## [WORK INSTRUCTIONS]
Whenever the string "Using" turns up in a line of the data below, copy that line.

(Beginning of DATA SHOWN)

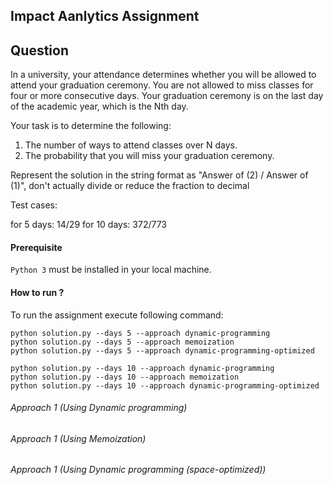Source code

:## Impact Aanlytics Assignment

## Question

In a university, your attendance determines whether you will be
allowed to attend your graduation ceremony.
You are not allowed to miss classes for four or more consecutive days.
Your graduation ceremony is on the last day of the academic year,
which is the Nth day.

 
 Your task is to determine the following:

1. The number of ways to attend classes over N days.
2. The probability that you will miss your graduation ceremony.

Represent the solution in the string format as "Answer of (2) / Answer
of (1)", don't actually divide or reduce the fraction to decimal

Test cases:

for 5 days: 14/29
for 10 days: 372/773

#### Prerequisite
`Python 3` must be installed in your local machine.

#### How to run ?
To run the assignment execute following command:
```
python solution.py --days 5 --approach dynamic-programming
python solution.py --days 5 --approach memoization
python solution.py --days 5 --approach dynamic-programming-optimized

python solution.py --days 10 --approach dynamic-programming
python solution.py --days 10 --approach memoization
python solution.py --days 10 --approach dynamic-programming-optimized
```

###### Approach 1 (Using Dynamic programming)
###### Approach 1 (Using Memoization)
###### Approach 1 (Using Dynamic programming (space-optimized))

(End of DATA SHOWN)

## [ANSWER AREA]
###### Approach 1 (Using Dynamic programming)
###### Approach 1 (Using Memoization)
###### Approach 1 (Using Dynamic programming (space-optimized))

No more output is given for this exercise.